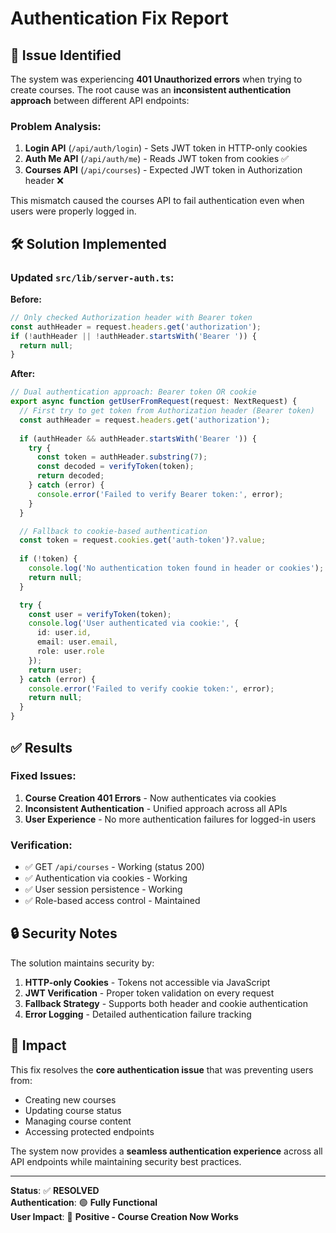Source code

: # Authentication Fix Report

## 🔧 Issue Identified

The system was experiencing **401 Unauthorized errors** when trying to create courses. The root cause was an **inconsistent authentication approach** between different API endpoints:

### Problem Analysis:
1. **Login API** (`/api/auth/login`) - Sets JWT token in HTTP-only cookies
2. **Auth Me API** (`/api/auth/me`) - Reads JWT token from cookies ✅
3. **Courses API** (`/api/courses`) - Expected JWT token in Authorization header ❌

This mismatch caused the courses API to fail authentication even when users were properly logged in.

## 🛠️ Solution Implemented

### Updated `src/lib/server-auth.ts`:

**Before:**
```typescript
// Only checked Authorization header with Bearer token
const authHeader = request.headers.get('authorization');
if (!authHeader || !authHeader.startsWith('Bearer ')) {
  return null;
}
```

**After:**
```typescript
// Dual authentication approach: Bearer token OR cookie
export async function getUserFromRequest(request: NextRequest) {
  // First try to get token from Authorization header (Bearer token)
  const authHeader = request.headers.get('authorization');
  
  if (authHeader && authHeader.startsWith('Bearer ')) {
    try {
      const token = authHeader.substring(7);
      const decoded = verifyToken(token);
      return decoded;
    } catch (error) {
      console.error('Failed to verify Bearer token:', error);
    }
  }

  // Fallback to cookie-based authentication
  const token = request.cookies.get('auth-token')?.value;
  
  if (!token) {
    console.log('No authentication token found in header or cookies');
    return null;
  }

  try {
    const user = verifyToken(token);
    console.log('User authenticated via cookie:', {
      id: user.id,
      email: user.email,
      role: user.role
    });
    return user;
  } catch (error) {
    console.error('Failed to verify cookie token:', error);
    return null;
  }
}
```

## ✅ Results

### Fixed Issues:
1. **Course Creation 401 Errors** - Now authenticates via cookies
2. **Inconsistent Authentication** - Unified approach across all APIs
3. **User Experience** - No more authentication failures for logged-in users

### Verification:
- ✅ GET `/api/courses` - Working (status 200)
- ✅ Authentication via cookies - Working
- ✅ User session persistence - Working
- ✅ Role-based access control - Maintained

## 🔒 Security Notes

The solution maintains security by:
1. **HTTP-only Cookies** - Tokens not accessible via JavaScript
2. **JWT Verification** - Proper token validation on every request
3. **Fallback Strategy** - Supports both header and cookie authentication
4. **Error Logging** - Detailed authentication failure tracking

## 🚀 Impact

This fix resolves the **core authentication issue** that was preventing users from:
- Creating new courses
- Updating course status
- Managing course content
- Accessing protected endpoints

The system now provides a **seamless authentication experience** across all API endpoints while maintaining security best practices.

---

**Status**: ✅ **RESOLVED**  
**Authentication**: 🟢 **Fully Functional**  
**User Impact**: 🎉 **Positive - Course Creation Now Works**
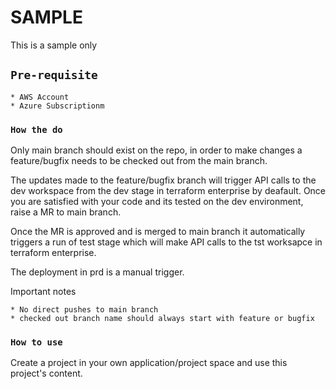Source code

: # SAMPLE

This is a sample only

## `Pre-requisite`

```
* AWS Account
* Azure Subscriptionm
```

### `How the do`

Only main branch should exist on the repo, in order to make changes a feature/bugfix needs to be checked out from the main branch.

The updates made to the feature/bugfix branch will trigger API calls to the dev workspace from the dev stage in terraform enterprise by deafault. Once you are satisfied with your code and its tested on the dev environment, raise a MR to main branch.

Once the MR is approved and is merged to main branch it automatically triggers a run of test stage which will make API calls to the tst worksapce in terraform enterprise.

The deployment in prd is a manual trigger.


Important notes
```
* No direct pushes to main branch
* checked out branch name should always start with feature or bugfix
```

### `How to use`

Create a project in your own application/project space and use this project's content.
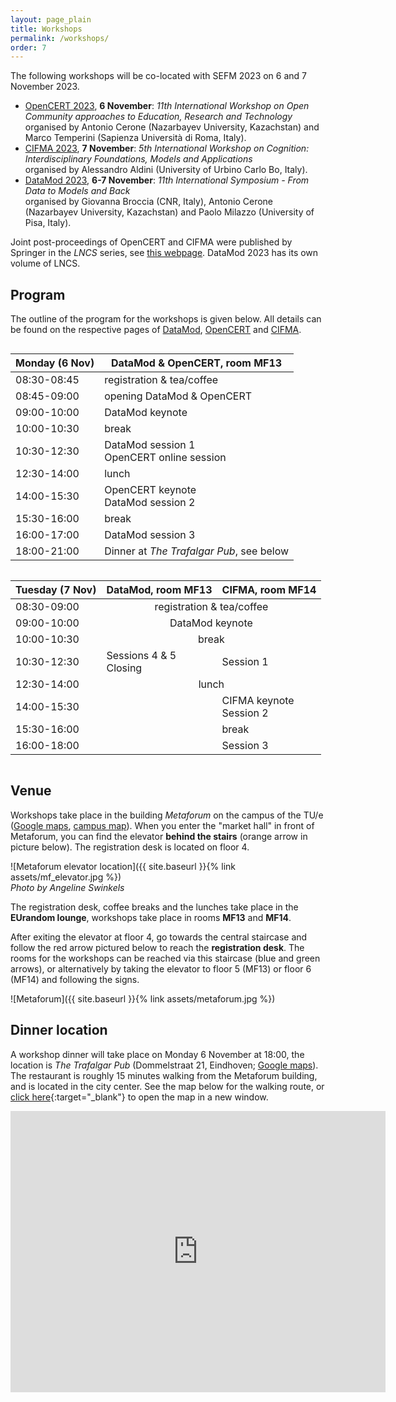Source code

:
 ```yaml
---
layout: page_plain
title: Workshops
permalink: /workshops/
order: 7
---
```


The following workshops will be co-located with SEFM 2023 on 6 and 7 November 2023.

- [OpenCERT 2023](https://opencert.github.io/), **6 November**: *11th International Workshop on Open Community approaches to Education, Research and Technology*  
organised by Antonio Cerone (Nazarbayev University, Kazachstan) and Marco Temperini (Sapienza Università di Roma, Italy).
- [CIFMA 2023](https://cifma.github.io/), **7 November**: *5th International Workshop on Cognition: Interdisciplinary Foundations, Models and Applications*  
organised by Alessandro Aldini (University of Urbino Carlo Bo, Italy).
- [DataMod 2023](https://datamod2023.github.io/), **6-7 November**: *11th International Symposium - From Data to Models and Back*  
organised by Giovanna Broccia (CNR, Italy), Antonio Cerone (Nazarbayev University, Kazachstan) and Paolo Milazzo (University of Pisa, Italy).

Joint post-proceedings of OpenCERT and CIFMA were published by Springer in the *LNCS* series, see [this webpage](https://link.springer.com/book/10.1007/978-3-031-66021-4). DataMod 2023 has its own volume of LNCS.

## Program
The outline of the program for the workshops is given below.
All details can be found on the respective pages of [DataMod](https://datamod2023.github.io/#program), [OpenCERT](https://opencert.github.io/programme-2023.html) and [CIFMA](https://cifma.github.io/programme-2023.html).
<table style="display:inline-block; vertical-align:top;">
    <thead>
        <tr>
            <th>Monday (6 Nov)</th>
            <th>DataMod &amp; OpenCERT, room MF13</th>
        </tr>
    </thead>
    <tbody>
        <tr>
            <td>08:30-08:45</td>
            <td>registration &amp; tea/coffee</td>
        </tr>
        <tr></tr>
        <tr>
            <td>08:45-09:00</td>
            <td>opening DataMod & OpenCERT</td>
        </tr>
        <tr>
            <td>09:00-10:00</td>
            <td>DataMod keynote</td>
        </tr>
        <tr>
            <td>10:00-10:30</td>
            <td>break</td>
        </tr>
        <tr>
            <td>10:30-12:30</td>
            <td>DataMod session 1<br>OpenCERT online session</td>
        </tr>
        <tr>
            <td>12:30-14:00</td>
            <td>lunch</td>
        </tr>
        <tr>
            <td>14:00-15:30</td>
            <td>OpenCERT keynote<br>DataMod session 2</td>
        </tr>
        <tr>
            <td>15:30-16:00</td>
            <td>break</td>
        </tr>
        <tr>
            <td>16:00-17:00</td>
            <td>DataMod session 3</td>
        </tr>
        <tr>
            <td>18:00-21:00</td>
            <td>Dinner at <em>The Trafalgar Pub</em>, see below</td>
        </tr>
    </tbody>
</table>
<table style="display:inline-block; vertical-align:top;">
    <thead>
        <tr>
            <th>Tuesday (7 Nov)</th>
            <th>DataMod, room MF13</th>
            <th>CIFMA, room MF14</th>
        </tr>
    </thead>
    <tbody>
        <tr>
            <td>08:30-09:00</td>
            <td colspan="2" style="text-align: center;">registration &amp; tea/coffee</td>
        </tr>
        <tr>
            <td>09:00-10:00</td>
            <td colspan="2" style="text-align: center;">DataMod keynote</td>
        </tr>
        <tr>
            <td>10:00-10:30</td>
            <td colspan="2" style="text-align: center;">break</td>
        </tr>
        <tr>
            <td>10:30-12:30</td>
            <td>Sessions 4 &amp; 5<br>Closing</td>
            <td>Session 1</td>
        </tr>
        <tr>
            <td>12:30-14:00</td>
            <td colspan="2" style="text-align: center;">lunch</td>
        </tr>
        <tr>
            <td>14:00-15:30</td>
            <td></td>
            <td>CIFMA keynote<br>Session 2</td>
        </tr>
        <tr>
            <td>15:30-16:00</td>
            <td></td>
            <td>break</td>
        </tr>
        <tr>
            <td>16:00-18:00</td>
            <td></td>
            <td>Session 3</td>
        </tr>
    </tbody>
</table>


## Venue
Workshops take place in the building *Metaforum* on the campus of the TU/e ([Google maps](https://goo.gl/maps/3Us9RFGX7gGAJFEA7), [campus map](https://assets.w3.tue.nl/w/fileadmin/tue/Afbeeldingen/TUe_Map_12-2022.pdf)).
When you enter the "market hall" in front of Metaforum, you can find the elevator **behind the stairs** (orange arrow in picture below).
The registration desk is located on floor 4.

![Metaforum elevator location]({{ site.baseurl }}{% link assets/mf_elevator.jpg %})  
*Photo by Angeline Swinkels*

The registration desk, coffee breaks and the lunches take place in the **EUrandom lounge**, workshops take place in rooms **MF13** and **MF14**.

After exiting the elevator at floor 4, go towards the central staircase and follow the red arrow pictured below to reach the **registration desk**.
The rooms for the workshops can be reached via this staircase (blue and green arrows), or alternatively by taking the elevator to floor 5 (MF13) or floor 6 (MF14) and following the signs.

![Metaforum]({{ site.baseurl }}{% link assets/metaforum.jpg %})

## Dinner location
A workshop dinner will take place on Monday 6 November at 18:00, the location is *The Trafalgar Pub* (Dommelstraat 21, Eindhoven; [Google maps](https://maps.app.goo.gl/ahNs7rhLoT4FLuFi7)).
The restaurant is roughly 15 minutes walking from the Metaforum building, and is located in the city center.
See the map below for the walking route, or [click here](https://maps.app.goo.gl/SvAVLRy3majXh5Ym9){:target="_blank"} to open the map in a new window.
<iframe src="https://www.google.com/maps/embed?pb=!1m28!1m12!1m3!1d2486.777975622538!2d5.4798592274819145!3d51.44387122179898!2m3!1f0!2f0!3f0!3m2!1i1024!2i768!4f13.1!4m13!3e2!4m5!1s0x47c6d8e04bc52af9%3A0x20fe44840cbbb233!2sMetaForum%2C%20MetaForum%2C%20Eindhoven!3m2!1d51.4468853!2d5.4874078!4m5!1s0x47c6d91d1fe543c1%3A0x634e23e2c62f9756!2sThe%20Trafalgar%20Pub%2C%20Dommelstraat%2C%20Eindhoven!3m2!1d51.4409901!2d5.4810364!5e0!3m2!1snl!2snl!4v1698398539021!5m2!1snl!2snl" width="600" height="450" style="border:0;" allowfullscreen="" loading="lazy" referrerpolicy="no-referrer-when-downgrade"></iframe>
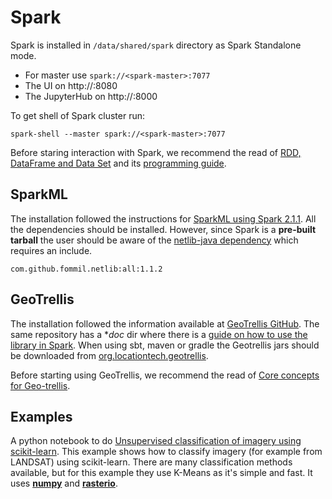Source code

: # Spark

Spark is installed in `/data/shared/spark` directory as Spark Standalone mode.
* For master use `spark://<spark-master>:7077`
* The UI on http://<spark-master>:8080
* The JupyterHub on http://<spark-master>:8000

To get shell of Spark cluster run:
```
spark-shell --master spark://<spark-master>:7077
```

Before staring interaction with Spark, we recommend the read of [RDD, DataFrame and Data Set](https://indatalabs.com/blog/data-engineering/convert-spark-rdd-to-dataframe-dataset) and its [programming guide](http://spark.apache.org/docs/latest/programming-guide.html).

## SparkML
The installation followed the instructions for [SparkML using Spark 2.1.1](http://spark.apache.org/docs/latest/ml-guide.html).
All the dependencies should be installed. However, since Spark is a **pre-built tarball** the user should be aware of the [netlib-java dependency](http://spark.apache.org/docs/latest/ml-guide.html#dependencies) which requires an include.
```
com.github.fommil.netlib:all:1.1.2
```

## GeoTrellis
The installation followed the information available at [GeoTrellis GitHub](https://github.com/locationtech/geotrellis). The same repository has a **doc* dir where there is a [guide on how to use the library in Spark](https://github.com/locationtech/geotrellis/blob/master/docs/guide/spark.rst). When using sbt, maven or gradle the Geotrellis jars should be downloaded from [org.locationtech.geotrellis](https://mvnrepository.com/artifact/org.locationtech.geotrellis).

Before starting using GeoTrellis, we recommend the read of [Core concepts for Geo-trellis](https://geotrellis.readthedocs.io/en/1.0/guide/core-concepts/).

## Examples

A python notebook to do [Unsupervised classification of imagery using scikit-learn](http://nbviewer.jupyter.org/gist/om-henners/c6c8d40389dab75cf535). This example shows how to classify imagery (for example from LANDSAT) using scikit-learn. There are many classification methods available, but for this example they use K-Means as it's simple and fast. It uses [**numpy**](http://www.numpy.org/) and [**rasterio**](https://github.com/mapbox/rasterio).
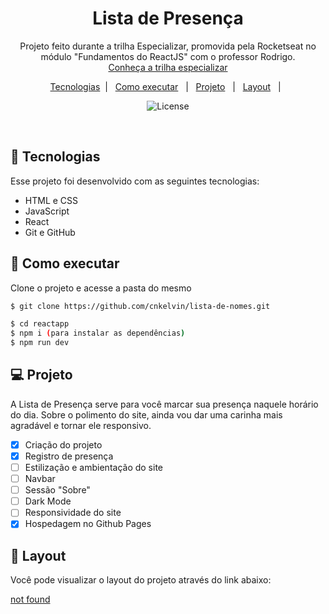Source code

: <h1 align="center"> Lista de Presença </h1>

<p align="center">
Projeto feito durante a trilha Especializar, promovida pela Rocketseat no módulo "Fundamentos do ReactJS" com o professor Rodrigo. <br/>
<a href="https://app.rocketseat.com.br/discover-2022/trails/especializar">Conheça a trilha especializar</a>
</p>

<p align="center">
  <a href="#-tecnologias">Tecnologias</a>&nbsp;&nbsp;|&nbsp;&nbsp;
  <a href="#-como-executar">Como executar</a>&nbsp;&nbsp; |&nbsp;&nbsp;
  <a href="#-projeto">Projeto</a>&nbsp;&nbsp; |&nbsp;&nbsp;
  <a href="#-layout">Layout</a>&nbsp;&nbsp; |&nbsp;&nbsp;
</p>

<p align="center">
  <img alt="License" src="https://img.shields.io/static/v1?label=license&message=MIT&color=49AA26&labelColor=000000">
</p>

<br>

## 🧪 Tecnologias

Esse projeto foi desenvolvido com as seguintes tecnologias:

- HTML e CSS
- JavaScript
- React
- Git e GitHub

## 🚀 Como executar

Clone o projeto e acesse a pasta do mesmo

```bash
$ git clone https://github.com/cnkelvin/lista-de-nomes.git

$ cd reactapp
$ npm i (para instalar as dependências)
$ npm run dev

```

## 💻 Projeto

A Lista de Presença serve para você marcar sua presença naquele horário do dia. Sobre o polimento do site, ainda vou dar uma carinha mais agradável e tornar ele responsivo.

- [x] Criação do projeto
- [x] Registro de presença
- [ ] Estilização e ambientação do site
- [ ] Navbar
- [ ] Sessão "Sobre"
- [ ] Dark Mode
- [ ] Responsividade do site
- [x] Hospedagem no Github Pages

## 🔖 Layout

Você pode visualizar o layout do projeto através do link abaixo:

[not found](https://notfound.com/)

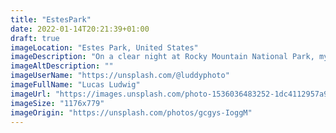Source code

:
 ```yaml
---
title: "EstesPark"
date: 2022-01-14T20:21:39+01:00
draft: true
imageLocation: "Estes Park, United States"
imageDescription: "On a clear night at Rocky Mountain National Park, my three friends and i were camping and the sky was clear as can be. I decided to have my shutter open or about 30 minutes and ended up with this picture! I never knew i would find the center “north” star so it was a lot of luck capturing a single star without a trail."
imageAltDescription: ""
imageUserName: "https://unsplash.com/@luddyphoto"
imageFullName: "Lucas Ludwig"
imageUrl: "https://images.unsplash.com/photo-1536036483252-1dc4112957a9?ixlib=rb-1.2.1&ixid=MnwxMjA3fDB8MHxwaG90by1wYWdlfHx8fGVufDB8fHx8&auto=format&fit=crop&w=1176&q=80"
imageSize: "1176x779"
imageOrigin: "https://unsplash.com/photos/gcgys-IoggM"
---
```

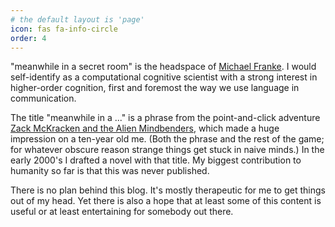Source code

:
 ```yaml
---
# the default layout is 'page'
icon: fas fa-info-circle
order: 4
---
```


"meanwhile in a secret room" is the headspace of [Michael Franke](https://michael-franke.github.io/heimseite/).
I would self-identify as a computational cognitive scientist with a strong interest in higher-order cognition, first and foremost the way we use language in communication.

The title "meanwhile in a ..." is a phrase from the point-and-click adventure [Zack McKracken and the Alien Mindbenders](https://en.wikipedia.org/wiki/Zak_McKracken_and_the_Alien_Mindbenders#:~:text=Zak%20McKracken%3A%20Between%20Time%20and,%22Artificial%20Hair%20Bros.%22.), which made a huge impression on a ten-year old me. (Both the phrase and the rest of the game; for whatever obscure reason strange things get stuck in naive minds.)
In the early 2000's I drafted a novel with that title.
My biggest contribution to humanity so far is that this was never published.

There is no plan behind this blog.
It's mostly therapeutic for me to get things out of my head.
Yet there is also a hope that at least some of this content is useful or at least entertaining for somebody out there.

§ **WHAT YOU NEED TO DO**:
Copy range, inclusive: the line holding "After exiting the" to the line holding "The rooms for". Reproduce exactly those lines of the records above and no others.

§ **RESULT OF THE TASK**:
After exiting the elevator at floor 4, go towards the central staircase and follow the red arrow pictured below to reach the **registration desk**.
The rooms for the workshops can be reached via this staircase (blue and green arrows), or alternatively by taking the elevator to floor 5 (MF13) or floor 6 (MF14) and following the signs.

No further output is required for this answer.